* [TASK INSTRUCTIONS]
Here the requirement is to repeat every record exactly, in full.

[[ AVAILABLE DATA, beginning ]]

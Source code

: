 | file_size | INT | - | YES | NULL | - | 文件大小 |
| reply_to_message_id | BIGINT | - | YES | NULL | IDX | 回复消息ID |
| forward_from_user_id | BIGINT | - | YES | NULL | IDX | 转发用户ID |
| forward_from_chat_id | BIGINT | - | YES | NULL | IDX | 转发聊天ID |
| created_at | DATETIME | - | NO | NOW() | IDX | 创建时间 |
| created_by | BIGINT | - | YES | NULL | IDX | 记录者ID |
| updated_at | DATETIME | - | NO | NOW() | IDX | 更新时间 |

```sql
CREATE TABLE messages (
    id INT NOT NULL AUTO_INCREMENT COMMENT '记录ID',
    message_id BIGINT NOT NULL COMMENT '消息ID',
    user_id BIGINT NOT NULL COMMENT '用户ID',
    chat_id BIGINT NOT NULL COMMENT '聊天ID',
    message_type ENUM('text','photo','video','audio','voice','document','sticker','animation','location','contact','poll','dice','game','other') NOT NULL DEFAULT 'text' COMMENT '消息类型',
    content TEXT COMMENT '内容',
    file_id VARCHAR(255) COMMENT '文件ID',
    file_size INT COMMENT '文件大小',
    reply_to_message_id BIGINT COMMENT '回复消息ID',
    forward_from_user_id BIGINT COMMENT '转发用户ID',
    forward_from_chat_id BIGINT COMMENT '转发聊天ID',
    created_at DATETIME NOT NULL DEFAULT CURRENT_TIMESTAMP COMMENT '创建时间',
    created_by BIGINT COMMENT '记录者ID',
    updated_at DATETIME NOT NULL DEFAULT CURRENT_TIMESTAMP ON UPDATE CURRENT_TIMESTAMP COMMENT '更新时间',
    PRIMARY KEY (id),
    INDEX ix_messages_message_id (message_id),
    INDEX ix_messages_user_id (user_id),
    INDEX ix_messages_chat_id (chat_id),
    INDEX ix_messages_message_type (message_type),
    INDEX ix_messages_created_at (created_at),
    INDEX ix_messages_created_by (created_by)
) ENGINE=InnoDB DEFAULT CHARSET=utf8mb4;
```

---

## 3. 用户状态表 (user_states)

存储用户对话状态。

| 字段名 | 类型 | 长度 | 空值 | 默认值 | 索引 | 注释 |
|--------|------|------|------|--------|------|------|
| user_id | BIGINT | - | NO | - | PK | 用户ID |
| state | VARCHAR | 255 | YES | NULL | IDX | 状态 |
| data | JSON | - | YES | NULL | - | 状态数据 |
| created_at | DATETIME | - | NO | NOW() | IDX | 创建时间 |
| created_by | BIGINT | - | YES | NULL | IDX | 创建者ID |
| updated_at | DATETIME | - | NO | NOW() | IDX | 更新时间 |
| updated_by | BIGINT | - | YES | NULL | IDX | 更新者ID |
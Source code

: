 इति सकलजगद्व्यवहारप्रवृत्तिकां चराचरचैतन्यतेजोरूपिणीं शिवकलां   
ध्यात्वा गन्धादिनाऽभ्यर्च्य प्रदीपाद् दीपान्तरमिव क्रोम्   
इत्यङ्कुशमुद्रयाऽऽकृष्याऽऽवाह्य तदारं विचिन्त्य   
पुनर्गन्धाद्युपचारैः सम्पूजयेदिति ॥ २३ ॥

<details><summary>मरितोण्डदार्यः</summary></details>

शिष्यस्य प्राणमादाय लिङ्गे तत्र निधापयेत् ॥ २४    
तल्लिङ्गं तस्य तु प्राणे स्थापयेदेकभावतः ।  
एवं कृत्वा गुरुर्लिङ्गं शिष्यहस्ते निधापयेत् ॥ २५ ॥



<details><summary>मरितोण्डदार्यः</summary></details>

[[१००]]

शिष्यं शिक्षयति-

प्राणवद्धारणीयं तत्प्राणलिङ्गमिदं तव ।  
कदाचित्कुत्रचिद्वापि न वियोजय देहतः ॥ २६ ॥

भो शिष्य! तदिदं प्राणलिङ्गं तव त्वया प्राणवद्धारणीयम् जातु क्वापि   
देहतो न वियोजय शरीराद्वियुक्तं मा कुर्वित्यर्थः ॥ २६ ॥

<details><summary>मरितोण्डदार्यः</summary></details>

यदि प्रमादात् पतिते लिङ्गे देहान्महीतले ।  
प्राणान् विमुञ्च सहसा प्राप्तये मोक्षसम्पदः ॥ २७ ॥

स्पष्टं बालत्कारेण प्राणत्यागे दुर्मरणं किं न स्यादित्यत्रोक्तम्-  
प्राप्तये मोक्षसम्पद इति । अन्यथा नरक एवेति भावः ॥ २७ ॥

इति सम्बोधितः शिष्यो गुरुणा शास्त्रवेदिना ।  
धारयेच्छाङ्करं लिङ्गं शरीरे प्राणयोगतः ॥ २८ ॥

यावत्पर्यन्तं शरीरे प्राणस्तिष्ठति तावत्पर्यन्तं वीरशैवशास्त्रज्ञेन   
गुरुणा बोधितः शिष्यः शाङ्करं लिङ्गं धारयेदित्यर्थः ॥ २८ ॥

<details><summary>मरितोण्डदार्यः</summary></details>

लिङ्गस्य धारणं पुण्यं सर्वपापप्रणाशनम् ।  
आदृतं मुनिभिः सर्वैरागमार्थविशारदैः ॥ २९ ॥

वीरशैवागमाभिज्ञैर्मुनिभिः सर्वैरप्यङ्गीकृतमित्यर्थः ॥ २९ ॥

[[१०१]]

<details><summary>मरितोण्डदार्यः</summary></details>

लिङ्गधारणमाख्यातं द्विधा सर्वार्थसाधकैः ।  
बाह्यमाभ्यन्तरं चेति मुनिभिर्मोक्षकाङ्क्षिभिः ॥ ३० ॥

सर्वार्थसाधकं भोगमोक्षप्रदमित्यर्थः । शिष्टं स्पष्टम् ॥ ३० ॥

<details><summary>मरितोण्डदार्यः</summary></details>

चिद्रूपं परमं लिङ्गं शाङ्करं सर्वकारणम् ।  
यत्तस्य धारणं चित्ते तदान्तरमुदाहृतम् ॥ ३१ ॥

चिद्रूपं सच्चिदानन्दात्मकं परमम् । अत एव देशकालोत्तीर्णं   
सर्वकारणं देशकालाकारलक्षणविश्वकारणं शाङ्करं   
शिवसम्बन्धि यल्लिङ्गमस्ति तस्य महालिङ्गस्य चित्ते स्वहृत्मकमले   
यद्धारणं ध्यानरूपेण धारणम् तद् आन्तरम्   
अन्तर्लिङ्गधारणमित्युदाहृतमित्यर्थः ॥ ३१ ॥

[[ AVAILABLE DATA, end ]]

* [PROBLEM SOLUTION]
Source code

: | file_size | INT | - | YES | NULL | - | 文件大小 |
| reply_to_message_id | BIGINT | - | YES | NULL | IDX | 回复消息ID |
| forward_from_user_id | BIGINT | - | YES | NULL | IDX | 转发用户ID |
| forward_from_chat_id | BIGINT | - | YES | NULL | IDX | 转发聊天ID |
| created_at | DATETIME | - | NO | NOW() | IDX | 创建时间 |
| created_by | BIGINT | - | YES | NULL | IDX | 记录者ID |
| updated_at | DATETIME | - | NO | NOW() | IDX | 更新时间 |

```sql
CREATE TABLE messages (
    id INT NOT NULL AUTO_INCREMENT COMMENT '记录ID',
    message_id BIGINT NOT NULL COMMENT '消息ID',
    user_id BIGINT NOT NULL COMMENT '用户ID',
    chat_id BIGINT NOT NULL COMMENT '聊天ID',
    message_type ENUM('text','photo','video','audio','voice','document','sticker','animation','location','contact','poll','dice','game','other') NOT NULL DEFAULT 'text' COMMENT '消息类型',
    content TEXT COMMENT '内容',
    file_id VARCHAR(255) COMMENT '文件ID',
    file_size INT COMMENT '文件大小',
    reply_to_message_id BIGINT COMMENT '回复消息ID',
    forward_from_user_id BIGINT COMMENT '转发用户ID',
    forward_from_chat_id BIGINT COMMENT '转发聊天ID',
    created_at DATETIME NOT NULL DEFAULT CURRENT_TIMESTAMP COMMENT '创建时间',
    created_by BIGINT COMMENT '记录者ID',
    updated_at DATETIME NOT NULL DEFAULT CURRENT_TIMESTAMP ON UPDATE CURRENT_TIMESTAMP COMMENT '更新时间',
    PRIMARY KEY (id),
    INDEX ix_messages_message_id (message_id),
    INDEX ix_messages_user_id (user_id),
    INDEX ix_messages_chat_id (chat_id),
    INDEX ix_messages_message_type (message_type),
    INDEX ix_messages_created_at (created_at),
    INDEX ix_messages_created_by (created_by)
) ENGINE=InnoDB DEFAULT CHARSET=utf8mb4;
```

---

## 3. 用户状态表 (user_states)

存储用户对话状态。

| 字段名 | 类型 | 长度 | 空值 | 默认值 | 索引 | 注释 |
|--------|------|------|------|--------|------|------|
| user_id | BIGINT | - | NO | - | PK | 用户ID |
| state | VARCHAR | 255 | YES | NULL | IDX | 状态 |
| data | JSON | - | YES | NULL | - | 状态数据 |
| created_at | DATETIME | - | NO | NOW() | IDX | 创建时间 |
| created_by | BIGINT | - | YES | NULL | IDX | 创建者ID |
| updated_at | DATETIME | - | NO | NOW() | IDX | 更新时间 |
| updated_by | BIGINT | - | YES | NULL | IDX | 更新者ID |
Source code

: इति सकलजगद्व्यवहारप्रवृत्तिकां चराचरचैतन्यतेजोरूपिणीं शिवकलां   
ध्यात्वा गन्धादिनाऽभ्यर्च्य प्रदीपाद् दीपान्तरमिव क्रोम्   
इत्यङ्कुशमुद्रयाऽऽकृष्याऽऽवाह्य तदारं विचिन्त्य   
पुनर्गन्धाद्युपचारैः सम्पूजयेदिति ॥ २३ ॥

<details><summary>मरितोण्डदार्यः</summary></details>

शिष्यस्य प्राणमादाय लिङ्गे तत्र निधापयेत् ॥ २४    
तल्लिङ्गं तस्य तु प्राणे स्थापयेदेकभावतः ।  
एवं कृत्वा गुरुर्लिङ्गं शिष्यहस्ते निधापयेत् ॥ २५ ॥



<details><summary>मरितोण्डदार्यः</summary></details>

[[१००]]

शिष्यं शिक्षयति-

प्राणवद्धारणीयं तत्प्राणलिङ्गमिदं तव ।  
कदाचित्कुत्रचिद्वापि न वियोजय देहतः ॥ २६ ॥

भो शिष्य! तदिदं प्राणलिङ्गं तव त्वया प्राणवद्धारणीयम् जातु क्वापि   
देहतो न वियोजय शरीराद्वियुक्तं मा कुर्वित्यर्थः ॥ २६ ॥

<details><summary>मरितोण्डदार्यः</summary></details>

यदि प्रमादात् पतिते लिङ्गे देहान्महीतले ।  
प्राणान् विमुञ्च सहसा प्राप्तये मोक्षसम्पदः ॥ २७ ॥

स्पष्टं बालत्कारेण प्राणत्यागे दुर्मरणं किं न स्यादित्यत्रोक्तम्-  
प्राप्तये मोक्षसम्पद इति । अन्यथा नरक एवेति भावः ॥ २७ ॥

इति सम्बोधितः शिष्यो गुरुणा शास्त्रवेदिना ।  
धारयेच्छाङ्करं लिङ्गं शरीरे प्राणयोगतः ॥ २८ ॥

यावत्पर्यन्तं शरीरे प्राणस्तिष्ठति तावत्पर्यन्तं वीरशैवशास्त्रज्ञेन   
गुरुणा बोधितः शिष्यः शाङ्करं लिङ्गं धारयेदित्यर्थः ॥ २८ ॥

<details><summary>मरितोण्डदार्यः</summary></details>

लिङ्गस्य धारणं पुण्यं सर्वपापप्रणाशनम् ।  
आदृतं मुनिभिः सर्वैरागमार्थविशारदैः ॥ २९ ॥

वीरशैवागमाभिज्ञैर्मुनिभिः सर्वैरप्यङ्गीकृतमित्यर्थः ॥ २९ ॥

[[१०१]]

<details><summary>मरितोण्डदार्यः</summary></details>

लिङ्गधारणमाख्यातं द्विधा सर्वार्थसाधकैः ।  
बाह्यमाभ्यन्तरं चेति मुनिभिर्मोक्षकाङ्क्षिभिः ॥ ३० ॥

सर्वार्थसाधकं भोगमोक्षप्रदमित्यर्थः । शिष्टं स्पष्टम् ॥ ३० ॥

<details><summary>मरितोण्डदार्यः</summary></details>

चिद्रूपं परमं लिङ्गं शाङ्करं सर्वकारणम् ।  
यत्तस्य धारणं चित्ते तदान्तरमुदाहृतम् ॥ ३१ ॥

चिद्रूपं सच्चिदानन्दात्मकं परमम् । अत एव देशकालोत्तीर्णं   
सर्वकारणं देशकालाकारलक्षणविश्वकारणं शाङ्करं   
शिवसम्बन्धि यल्लिङ्गमस्ति तस्य महालिङ्गस्य चित्ते स्वहृत्मकमले   
यद्धारणं ध्यानरूपेण धारणम् तद् आन्तरम्   
अन्तर्लिङ्गधारणमित्युदाहृतमित्यर्थः ॥ ३१ ॥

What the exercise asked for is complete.